A general-purpose reasoning model built by OpenAI has disproved a conjecture posed by legendary mathematician Paul Erdős in 1946. The conjecture, which concerned the maximum number of unit distances possible among points arranged in a plane, had stood as a foundational assumption in discrete geometry for nearly eight decades.

Here’s why that matters beyond the world of pure math: the model that cracked this problem wasn’t a specialized theorem-proving machine. It was a general-purpose AI system that connected insights from algebraic number theory and plane geometry using reasoning performed at inference time.
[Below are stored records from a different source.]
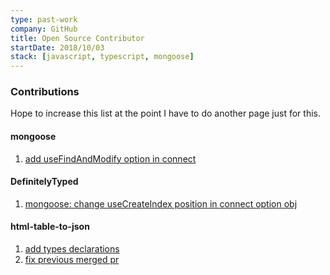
 ```yaml
---
type: past-work
company: GitHub
title: Open Source Contributor
startDate: 2018/10/03
stack: [javascript, typescript, mongoose]
---
```

### Contributions
Hope to increase this list at the point I have to do another page just for this.

#### mongoose
1. [add useFindAndModify option in connect](https://github.com/Automattic/mongoose/pull/7059)

#### DefinitelyTyped
1. [mongoose: change useCreateIndex position in connect option obj](https://github.com/DefinitelyTyped/DefinitelyTyped/pull/29863)

#### html-table-to-json
1. [add types declarations](https://github.com/brandon93s/html-table-to-json/pull/1)
2. [fix previous merged pr](https://github.com/brandon93s/html-table-to-json/pull/2)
Think of it less like a calculator on steroids, and more like a research mathematician who happened to notice a bridge between two distant neighborhoods of mathematics.

What the conjecture actually said

To understand what got disproved, you need a quick geometry refresher. Imagine scattering a bunch of points on a flat surface. Now count how many pairs of those points are exactly one unit apart. Erdős conjectured in 1946 that the maximum number of such “unit distance” pairs would grow no faster than a near-linear function of the total number of points.

In English: if you have n points, Erdős believed the count of unit-distance pairs couldn’t significantly outpace n itself, aside from some small logarithmic factors. The best-known constructions for decades seemed to confirm this intuition. Lattice-based arrangements and other clever configurations all appeared to bump up against that near-linear ceiling.